The UK is set to suffer severely if it crashes out of the EU without a deal, according to analysis by index provider MSCI.
In the ever more likely case of a no-deal Brexit, the UK’s equity market could be weakened by 15%, while there could be a 10% drop in the pound compared to the dollar. Corporate bond markets would also be hurt, the firm said.
The analysis, based on the International Monetary Fund’s World Economic Outlook, acknowledges that a Brexit impact is already partially priced in – but things could turn worse in the event of a no-deal.
“Brexit has turned into a political thriller as once again underscored by yesterday’s [Tuesday’s] news that Downing Street considers a deal unlikely. The pound is now 17% cheaper than prior to the referendum and both UK and European equity markets have underperformed global markets,” MSCI said.
In the most severe scenario, the economy will be disrupted. Increasing tariff and non-tariff trade barriers, border disruption and stricter immigration policies will all have an adverse impact on economic growth, the study claimed.
Financial conditions in both the UK and Europe would also tighten, with both sovereign and corporate bond spreads rising as confidence falls.
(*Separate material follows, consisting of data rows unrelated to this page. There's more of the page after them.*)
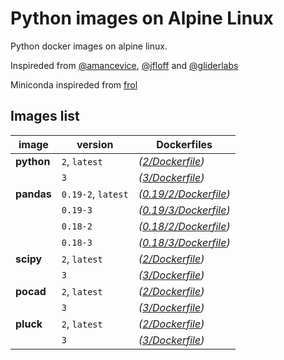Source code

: # Python images on Alpine Linux

Python docker images on alpine linux.

Inspireded from [@amancevice](https://hub.docker.com/r/amancevice/pandas), [@jfloff](https://hub.docker.com/r/jfloff/alpine-python/) and [@gliderlabs](http://gliderlabs.viewdocs.io/docker-alpine/usage/)

Miniconda inspireded from [frol](https://github.com/frol/docker-alpine-miniconda2)

## Images list


|image     | version            | Dockerfiles |
|----------|--------------------|-------------|
|**python**| `2`, `latest`      | *([2/Dockerfile](https://github.com/phirov/docker-python/tree/master/python/2/Dockerfile))* |
|          | `3`                | *([3/Dockerfile](https://github.com/phirov/docker-python/tree/master/python/3/Dockerfile))* |
|**pandas**| `0.19-2`, `latest` | *([0.19/2/Dockerfile](https://github.com/phirov/docker-python/tree/master/pandas/0.19/2/Dockerfile))* |
|          | `0.19-3`           | *([0.19/3/Dockerfile](https://github.com/phirov/docker-python/tree/master/pandas/0.19/3/Dockerfile))* |
|          | `0.18-2`           | *([0.18/2/Dockerfile](https://github.com/phirov/docker-python/tree/master/pandas/0.18/2/Dockerfile))* |
|          | `0.18-3`           | *([0.18/3/Dockerfile](https://github.com/phirov/docker-python/tree/master/pandas/0.18/3/Dockerfile))* |
|**scipy** | `2`, `latest`      | *([2/Dockerfile](https://github.com/phirov/docker-python/tree/master/scipy/2/Dockerfile))* |
|          | `3`                | *([3/Dockerfile](https://github.com/phirov/docker-python/tree/master/scipy/3/Dockerfile))* |
|**pocad** | `2`, `latest`      | *([2/Dockerfile](https://github.com/phirov/docker-python/tree/master/pocad/2/Dockerfile))* |
|          | `3`                | *([3/Dockerfile](https://github.com/phirov/docker-python/tree/master/pocad/3/Dockerfile))* |
|**pluck** | `2`, `latest`      | *([2/Dockerfile](https://github.com/phirov/docker-python/tree/master/pluck/2/Dockerfile))* |
|          | `3`                | *([3/Dockerfile](https://github.com/phirov/docker-python/tree/master/pluck/3/Dockerfile))* |
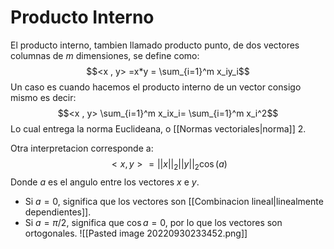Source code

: # Producto Interno


El producto interno, tambien llamado producto punto, de dos vectores columnas de $m$ dimensiones, se define como: $$<x , y> =x*y = \sum_{i=1}^m  x_iy_i$$
Un caso es cuando hacemos el producto interno de un vector consigo mismo es decir:$$<x , y> \sum_{i=1}^m  x_ix_i= \sum_{i=1}^m  x_i^2$$Lo cual entrega la norma Euclideana, o [[Normas vectoriales|norma]] 2.

Otra interpretacion corresponde a:$$<x , y>= ||x||_2 ||y||_2 \cos(a)$$
Donde $a$ es el angulo entre los vectores $x$ e $y$.
- Si $a=0$, significa que los vectores son [[Combinacion lineal|linealmente dependientes]].
- Si $a=\pi/2$, significa que $\cos a = 0$, por lo que los vectores son ortogonales.
![[Pasted image 20220930233452.png]]
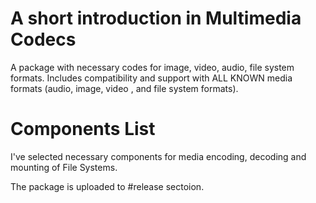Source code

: # A short introduction in Multimedia Codecs
A package with necessary codes for image, video, audio, file system  formats.
Includes compatibility and support with ALL KNOWN media formats (audio, image, video , and file system formats).


# Components List

I've selected necessary components for media encoding, decoding and mounting of File Systems.

<continue is coming soon>






The package is uploaded to #release sectoion.
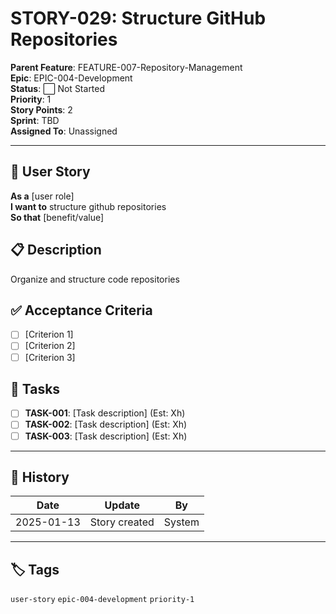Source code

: # STORY-029: Structure GitHub Repositories

**Parent Feature**: FEATURE-007-Repository-Management  
**Epic**: EPIC-004-Development  
**Status**: ⬜ Not Started  
**Priority**: 1  
**Story Points**: 2  
**Sprint**: TBD  
**Assigned To**: Unassigned  

---

## 📖 User Story

**As a** [user role]  
**I want to** structure github repositories  
**So that** [benefit/value]  

## 📋 Description

Organize and structure code repositories

## ✅ Acceptance Criteria

- [ ] [Criterion 1]
- [ ] [Criterion 2]
- [ ] [Criterion 3]

## 📝 Tasks

- [ ] **TASK-001**: [Task description] (Est: Xh)
- [ ] **TASK-002**: [Task description] (Est: Xh)
- [ ] **TASK-003**: [Task description] (Est: Xh)

---

## 🔄 History

| Date | Update | By |
|------|--------|-----|
| 2025-01-13 | Story created | System |

---

## 🏷️ Tags

`user-story` `epic-004-development` `priority-1`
Equity markets would drop, with the UK bearing the brunt of the largest impact.
If a deal is struck – a scenario that looks less likely since negotiations between the UK and EU broke down this week – the outlook is brighter.
Equity markets could rebound, MSCI said, with the UK outperforming both European and US markets, whilst the pound and euro could strengthen against the dollar.
UK equity funds have already suffered outflows as the latest Brexit deadline approaches, whilst overall confidence in UK assets dropped after Boris Johnson became prime minister, recent reports found.